Monday, January 20, 2020

Top-Down and Bottom Up Perceptions, WRT Schizophrenia and Autism

 An older article from Scott Alexander over at Slate Star Codex, about the predictions at various levels of your brain of what you are likely to perceive, and how that interacts with your sensory data, resulting in your actual perception. I miss a lot over there, because it takes more intellectual work than I am willing to put in day after day. I like my intellectualism easy.  But when someone else references his stuff I go over and buckle down.  I am always gratified by what I find.  Steve Sailer called Alexander the greatest public intellectual to emerge in the 2010's. 
Corlett, Frith & Fletcher (2009) (henceforth CFF) expand on this idea and speculate on the biochemical substrates of each part of the process. They view perception as a “handshake” between top-down and bottom-up processing. Top-down models predict what we’re going to see, bottom-up models perceive the real world, then they meet in the middle and compare notes to calculate a prediction error. When the prediction error is low enough, it gets smoothed over into a consensus view of reality. When the prediction error is too high, it registers as salience/surprise, and we focus our attention on the stimulus involved to try to reconcile the models. If it turns out that bottom-up was right and top-down was wrong, then we adjust our priors (ie the models used by the top-down systems) and so learning occurs.
He examines the possibilities that schizophrenia is a problem of increased bottom-up signalling with decreased top-down signalling, and autism a disorder of not tolerating even small differences between top-down and bottom-up's conclusions and refusing to shake hands.
They argue that autism is a form of aberrant precision. That is, confidence intervals are too low; bottom-up sense-data cannot handshake with top-down models unless they’re almost-exactly the same. Since they rarely are, top-down models lose their ability to “smooth over” bottom-up information. The world is full of random noise that fails to cohere into any more general plan.
In the final section, Alexander sees some weaknesses in both possibilities.

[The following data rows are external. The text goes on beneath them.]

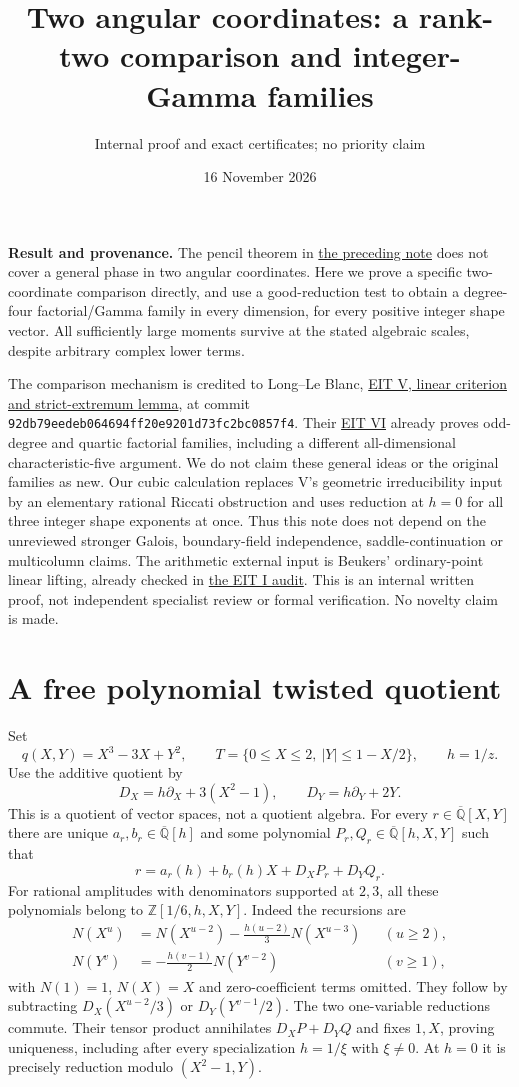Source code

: \documentclass[11pt]{article}
\title{Two angular coordinates: a rank-two comparison and integer-Gamma families}
\author{Internal proof and exact certificates; no priority claim}
\date{16 November 2026}
\newcommand{\Qb}{\overline{\mathbb Q}}
\begin{document}
\maketitle
\noindent\textbf{Result and provenance.}
The pencil theorem in \href{SIMPLEX_PENCILS_AND_AFFINE_LIMITS.tex}{the preceding note}
does not cover a general phase in two angular coordinates. Here we prove a
specific two-coordinate comparison directly, and use a good-reduction test
to obtain a degree-four factorial/Gamma family in every dimension, for
every positive integer shape vector. All sufficiently large moments survive
at the stated algebraic scales, despite arbitrary complex lower terms.

The comparison mechanism is credited to Long--Le Blanc,
\href{https://raw.githubusercontent.com/long-mathematics/exponential-integral-theorem/92db79eedeb064694ff20e9201d73fc2bc0857f4/papers/05-polynomial-flags/polynomial-flag-exponential-periods.tex}{EIT V, linear criterion and strict-extremum lemma},
at commit \texttt{92db79eedeb064694ff20e9201d73fc2bc0857f4}.
Their \href{sources/long-eit-vi-current.tex}{EIT VI} already proves odd-degree
and quartic factorial families, including a different all-dimensional
characteristic-five argument. We do not claim these general ideas or the
original families as new. Our cubic calculation replaces V's geometric
irreducibility input by an elementary rational Riccati obstruction and
uses reduction at $h=0$ for all three integer shape exponents at once.
Thus this note does not depend on the unreviewed stronger Galois,
boundary-field independence, saddle-continuation or multicolumn claims.
The arithmetic external input is Beukers' ordinary-point linear lifting,
already checked in \href{LONG_EIT_AND_FC2_AUDIT.tex}{the EIT I audit}.
This is an internal written proof, not independent specialist review or
formal verification. No novelty claim is made.

\section{A free polynomial twisted quotient}
Set
\[
 q(X,Y)=X^3-3X+Y^2,\qquad
 T=\{0\le X\le2,\ |Y|\le1-X/2\},\qquad h=1/z.
\]
Use the additive quotient by
\[
 D_X=h\partial_X+3(X^2-1),\qquad D_Y=h\partial_Y+2Y.
\]
This is a quotient of vector spaces, not a quotient algebra. For every
$r\in\Qb[X,Y]$ there are unique $a_r,b_r\in\Qb[h]$ and some polynomial
$P_r,Q_r\in\Qb[h,X,Y]$ such that
\[
 r=a_r(h)+b_r(h)X+D_XP_r+D_YQ_r.                 \tag{1}
\]
For rational amplitudes with denominators supported at $2,3$, all these
polynomials belong to $\mathbb Z[1/6,h,X,Y]$. Indeed the recursions are
\begin{align*}
 N(X^u)&=N(X^{u-2})-\frac{h(u-2)}3N(X^{u-3})&& (u\ge2),\\
 N(Y^v)&=-\frac{h(v-1)}2N(Y^{v-2})&& (v\ge1),
\end{align*}
with $N(1)=1$, $N(X)=X$ and zero-coefficient terms omitted. They follow by
subtracting $D_X(X^{u-2}/3)$ or $D_Y(Y^{v-1}/2)$. The two one-variable
reductions commute. Their tensor product annihilates $D_XP+D_YQ$ and fixes
$1,X$, proving uniqueness, including after every specialization $h=1/\xi$
with $\xi\ne0$. At $h=0$ it is precisely reduction modulo
$(X^2-1,Y)$.
\end{document}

If you like that sort of thing, I think this is his followup.

1 comment:

  1. Great links - this is clearly a very big onion, so to speak, and I sense that we have only uncovered the first few layers. The human body is immensely more complex than any of us truly realize.

    In my own experience with moderate anxiety I found dietary changes and nutritional supplements (but not drugs) that seemed to improve the way my brain handled events. But I also found that I couldn't really make a lot of progress until i spent about 18 months working with a counselor on psychological aspects of what I was experiencing.

    These articles provide some explanation for my experience - chemistry changes help improve the signalling and handshakes; and the counseling is required to help reset bad "priors". I imagine this is old news to those in the profession but it's a bit of an eye-opener to me.

    BTW, I have been reading your site now for a couple of years and am enjoying working through the older posts. Keep on keeping on.